▶ [Data to process]

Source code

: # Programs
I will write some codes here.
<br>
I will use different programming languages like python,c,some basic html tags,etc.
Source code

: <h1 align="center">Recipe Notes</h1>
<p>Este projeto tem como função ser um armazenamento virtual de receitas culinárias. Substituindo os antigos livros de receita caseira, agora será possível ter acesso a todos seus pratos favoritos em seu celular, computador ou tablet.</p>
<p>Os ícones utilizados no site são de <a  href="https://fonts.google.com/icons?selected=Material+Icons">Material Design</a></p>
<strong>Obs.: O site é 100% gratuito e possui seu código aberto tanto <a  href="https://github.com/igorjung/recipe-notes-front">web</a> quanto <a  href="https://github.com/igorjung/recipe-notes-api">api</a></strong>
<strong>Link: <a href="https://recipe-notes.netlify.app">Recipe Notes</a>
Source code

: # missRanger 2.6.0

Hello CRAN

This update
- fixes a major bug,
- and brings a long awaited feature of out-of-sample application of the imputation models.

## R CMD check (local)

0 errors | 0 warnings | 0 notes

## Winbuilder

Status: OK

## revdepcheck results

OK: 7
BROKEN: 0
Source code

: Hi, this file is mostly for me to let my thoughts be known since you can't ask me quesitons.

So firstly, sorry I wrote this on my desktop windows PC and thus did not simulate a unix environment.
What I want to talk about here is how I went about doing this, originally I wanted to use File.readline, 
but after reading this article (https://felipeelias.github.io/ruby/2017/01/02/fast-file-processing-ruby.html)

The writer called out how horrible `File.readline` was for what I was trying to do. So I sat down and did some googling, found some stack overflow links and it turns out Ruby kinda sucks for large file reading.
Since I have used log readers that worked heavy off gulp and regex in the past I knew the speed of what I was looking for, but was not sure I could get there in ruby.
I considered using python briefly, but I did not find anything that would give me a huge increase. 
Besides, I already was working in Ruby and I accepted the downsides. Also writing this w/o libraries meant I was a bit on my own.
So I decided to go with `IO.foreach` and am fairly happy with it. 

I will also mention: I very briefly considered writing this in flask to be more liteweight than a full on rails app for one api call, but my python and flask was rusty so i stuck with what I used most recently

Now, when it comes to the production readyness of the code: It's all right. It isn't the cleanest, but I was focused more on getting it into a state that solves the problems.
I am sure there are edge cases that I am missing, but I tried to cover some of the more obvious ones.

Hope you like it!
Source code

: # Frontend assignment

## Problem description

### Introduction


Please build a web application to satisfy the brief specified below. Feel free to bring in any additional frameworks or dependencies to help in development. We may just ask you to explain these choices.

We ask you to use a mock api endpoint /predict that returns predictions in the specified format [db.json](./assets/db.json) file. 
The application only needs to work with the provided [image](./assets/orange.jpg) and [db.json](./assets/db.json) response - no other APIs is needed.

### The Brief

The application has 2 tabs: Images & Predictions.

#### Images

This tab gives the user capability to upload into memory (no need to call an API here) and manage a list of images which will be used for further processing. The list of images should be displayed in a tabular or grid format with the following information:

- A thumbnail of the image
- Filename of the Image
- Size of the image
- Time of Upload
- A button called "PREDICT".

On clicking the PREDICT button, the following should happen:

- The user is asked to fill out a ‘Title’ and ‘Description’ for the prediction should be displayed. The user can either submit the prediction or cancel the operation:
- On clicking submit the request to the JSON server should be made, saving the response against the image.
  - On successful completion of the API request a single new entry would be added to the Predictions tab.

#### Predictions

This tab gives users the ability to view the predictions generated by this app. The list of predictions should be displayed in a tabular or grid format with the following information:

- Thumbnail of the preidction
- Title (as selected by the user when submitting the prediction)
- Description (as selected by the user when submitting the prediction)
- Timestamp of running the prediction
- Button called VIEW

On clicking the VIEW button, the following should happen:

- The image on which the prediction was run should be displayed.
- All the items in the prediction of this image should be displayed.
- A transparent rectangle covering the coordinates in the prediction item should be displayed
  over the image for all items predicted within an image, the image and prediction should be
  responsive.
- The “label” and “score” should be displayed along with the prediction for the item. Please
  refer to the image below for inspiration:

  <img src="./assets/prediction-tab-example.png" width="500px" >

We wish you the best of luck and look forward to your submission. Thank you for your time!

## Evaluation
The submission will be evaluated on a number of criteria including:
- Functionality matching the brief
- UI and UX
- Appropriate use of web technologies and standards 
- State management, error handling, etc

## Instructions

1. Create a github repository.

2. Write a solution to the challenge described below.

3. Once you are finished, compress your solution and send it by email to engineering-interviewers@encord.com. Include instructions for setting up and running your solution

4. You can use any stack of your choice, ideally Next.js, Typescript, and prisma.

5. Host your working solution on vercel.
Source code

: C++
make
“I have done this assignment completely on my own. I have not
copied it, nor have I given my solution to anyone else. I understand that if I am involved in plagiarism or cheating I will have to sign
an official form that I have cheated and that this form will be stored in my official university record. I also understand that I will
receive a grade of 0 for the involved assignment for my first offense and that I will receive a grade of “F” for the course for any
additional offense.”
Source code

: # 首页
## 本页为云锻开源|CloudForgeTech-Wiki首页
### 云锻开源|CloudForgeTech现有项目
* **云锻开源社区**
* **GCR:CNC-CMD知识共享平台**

* * *

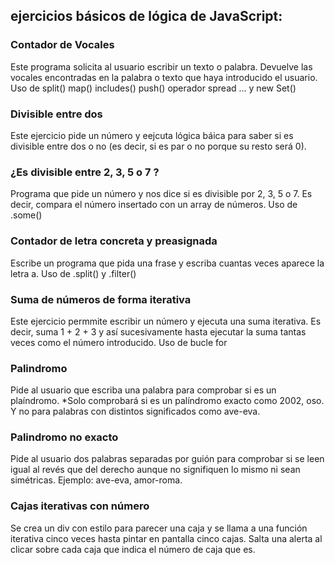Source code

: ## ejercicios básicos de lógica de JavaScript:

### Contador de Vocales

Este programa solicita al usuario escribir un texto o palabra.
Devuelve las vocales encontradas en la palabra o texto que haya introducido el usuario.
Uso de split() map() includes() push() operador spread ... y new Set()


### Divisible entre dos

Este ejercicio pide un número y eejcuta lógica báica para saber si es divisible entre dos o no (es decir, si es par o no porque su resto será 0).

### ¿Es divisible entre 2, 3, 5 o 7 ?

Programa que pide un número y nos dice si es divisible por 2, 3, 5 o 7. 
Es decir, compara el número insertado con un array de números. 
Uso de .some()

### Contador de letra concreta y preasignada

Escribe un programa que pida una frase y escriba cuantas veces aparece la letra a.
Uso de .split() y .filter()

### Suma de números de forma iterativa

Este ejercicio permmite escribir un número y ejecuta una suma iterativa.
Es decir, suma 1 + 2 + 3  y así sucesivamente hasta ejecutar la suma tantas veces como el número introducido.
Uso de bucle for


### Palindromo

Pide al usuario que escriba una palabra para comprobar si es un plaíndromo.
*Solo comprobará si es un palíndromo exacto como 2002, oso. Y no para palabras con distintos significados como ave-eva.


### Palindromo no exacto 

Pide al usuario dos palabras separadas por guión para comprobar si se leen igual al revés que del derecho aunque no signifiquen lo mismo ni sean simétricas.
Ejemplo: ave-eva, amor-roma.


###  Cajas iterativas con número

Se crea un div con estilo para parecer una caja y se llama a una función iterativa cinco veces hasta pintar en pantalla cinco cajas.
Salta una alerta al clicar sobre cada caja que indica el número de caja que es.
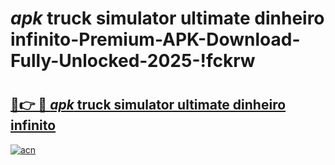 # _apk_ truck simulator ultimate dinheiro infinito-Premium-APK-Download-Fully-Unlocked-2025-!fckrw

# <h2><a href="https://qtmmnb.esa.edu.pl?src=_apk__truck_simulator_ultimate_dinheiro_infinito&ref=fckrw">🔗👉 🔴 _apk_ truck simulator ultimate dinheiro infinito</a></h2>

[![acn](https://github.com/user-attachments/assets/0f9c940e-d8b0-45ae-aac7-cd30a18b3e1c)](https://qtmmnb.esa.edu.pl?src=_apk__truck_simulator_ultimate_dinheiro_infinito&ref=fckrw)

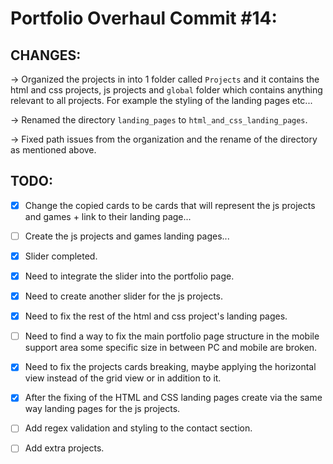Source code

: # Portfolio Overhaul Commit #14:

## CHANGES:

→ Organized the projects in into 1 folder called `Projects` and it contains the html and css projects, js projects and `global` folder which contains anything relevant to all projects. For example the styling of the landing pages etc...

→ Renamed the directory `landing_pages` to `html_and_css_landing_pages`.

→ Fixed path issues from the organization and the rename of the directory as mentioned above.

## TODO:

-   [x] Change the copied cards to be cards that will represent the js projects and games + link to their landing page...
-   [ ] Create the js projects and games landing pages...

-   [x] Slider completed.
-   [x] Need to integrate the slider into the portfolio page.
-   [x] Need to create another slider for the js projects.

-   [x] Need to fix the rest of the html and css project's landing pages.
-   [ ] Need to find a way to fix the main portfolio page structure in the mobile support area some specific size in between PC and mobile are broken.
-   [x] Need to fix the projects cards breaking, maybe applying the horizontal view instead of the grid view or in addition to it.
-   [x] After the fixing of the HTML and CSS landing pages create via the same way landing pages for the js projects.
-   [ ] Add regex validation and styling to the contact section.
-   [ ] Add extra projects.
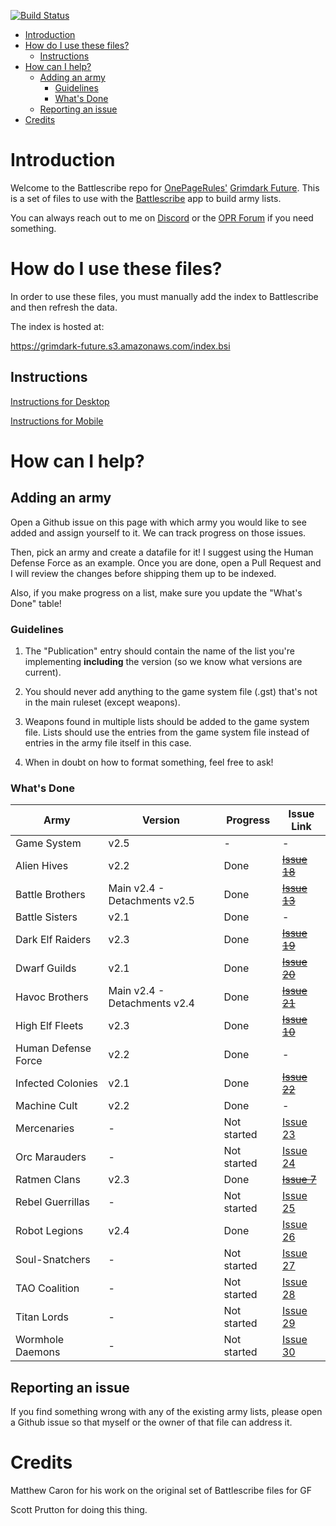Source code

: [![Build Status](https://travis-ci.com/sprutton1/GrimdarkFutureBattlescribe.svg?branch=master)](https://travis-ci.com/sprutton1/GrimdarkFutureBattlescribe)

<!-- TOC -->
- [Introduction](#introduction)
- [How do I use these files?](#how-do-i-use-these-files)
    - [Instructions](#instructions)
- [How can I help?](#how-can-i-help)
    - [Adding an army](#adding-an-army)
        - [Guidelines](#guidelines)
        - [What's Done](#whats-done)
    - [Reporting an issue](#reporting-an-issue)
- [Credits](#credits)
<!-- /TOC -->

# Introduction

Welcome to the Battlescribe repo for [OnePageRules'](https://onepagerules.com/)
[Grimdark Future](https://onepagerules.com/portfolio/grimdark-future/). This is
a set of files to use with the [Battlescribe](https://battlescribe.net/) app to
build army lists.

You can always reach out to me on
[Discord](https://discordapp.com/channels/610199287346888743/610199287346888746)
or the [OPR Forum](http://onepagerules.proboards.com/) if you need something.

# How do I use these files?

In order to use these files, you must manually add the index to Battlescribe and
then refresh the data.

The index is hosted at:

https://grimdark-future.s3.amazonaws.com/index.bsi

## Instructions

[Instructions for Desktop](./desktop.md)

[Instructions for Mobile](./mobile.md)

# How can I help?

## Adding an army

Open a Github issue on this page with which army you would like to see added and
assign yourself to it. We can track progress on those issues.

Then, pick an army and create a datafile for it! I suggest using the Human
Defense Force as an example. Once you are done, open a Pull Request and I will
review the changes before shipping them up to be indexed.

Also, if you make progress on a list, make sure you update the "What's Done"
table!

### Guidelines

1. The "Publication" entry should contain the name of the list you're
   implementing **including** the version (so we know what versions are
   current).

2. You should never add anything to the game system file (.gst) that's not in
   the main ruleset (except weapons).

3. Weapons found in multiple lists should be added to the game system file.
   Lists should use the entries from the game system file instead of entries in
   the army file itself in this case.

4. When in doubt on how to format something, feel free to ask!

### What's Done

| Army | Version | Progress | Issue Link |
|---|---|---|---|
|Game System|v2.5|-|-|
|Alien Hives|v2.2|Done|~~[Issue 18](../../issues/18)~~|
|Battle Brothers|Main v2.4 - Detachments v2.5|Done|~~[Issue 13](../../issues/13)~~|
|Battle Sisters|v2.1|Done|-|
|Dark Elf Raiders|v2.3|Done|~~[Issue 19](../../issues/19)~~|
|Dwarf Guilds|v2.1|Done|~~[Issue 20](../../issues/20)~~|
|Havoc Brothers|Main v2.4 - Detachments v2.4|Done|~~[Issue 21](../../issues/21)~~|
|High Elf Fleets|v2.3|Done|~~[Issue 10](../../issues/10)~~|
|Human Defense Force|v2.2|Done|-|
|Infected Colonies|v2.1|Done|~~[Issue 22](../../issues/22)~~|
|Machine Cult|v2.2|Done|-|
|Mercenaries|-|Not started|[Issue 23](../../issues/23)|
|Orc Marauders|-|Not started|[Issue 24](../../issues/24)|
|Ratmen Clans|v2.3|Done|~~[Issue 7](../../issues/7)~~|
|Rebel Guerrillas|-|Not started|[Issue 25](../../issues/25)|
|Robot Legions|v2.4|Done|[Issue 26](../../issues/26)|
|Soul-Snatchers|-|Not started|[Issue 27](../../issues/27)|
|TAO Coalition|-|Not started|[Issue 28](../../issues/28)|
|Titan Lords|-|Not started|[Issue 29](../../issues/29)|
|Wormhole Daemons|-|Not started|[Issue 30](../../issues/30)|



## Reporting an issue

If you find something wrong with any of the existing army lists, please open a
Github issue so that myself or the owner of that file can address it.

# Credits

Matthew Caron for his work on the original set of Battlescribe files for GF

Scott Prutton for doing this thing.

▶ [The problem]
Using the entries shown above, reproduce verbatim the lines from the line bearing "Since I have" to the line bearing "I considered using", inclusive.

▶ [Task solution]
Since I have used log readers that worked heavy off gulp and regex in the past I knew the speed of what I was looking for, but was not sure I could get there in ruby.
I considered using python briefly, but I did not find anything that would give me a huge increase. 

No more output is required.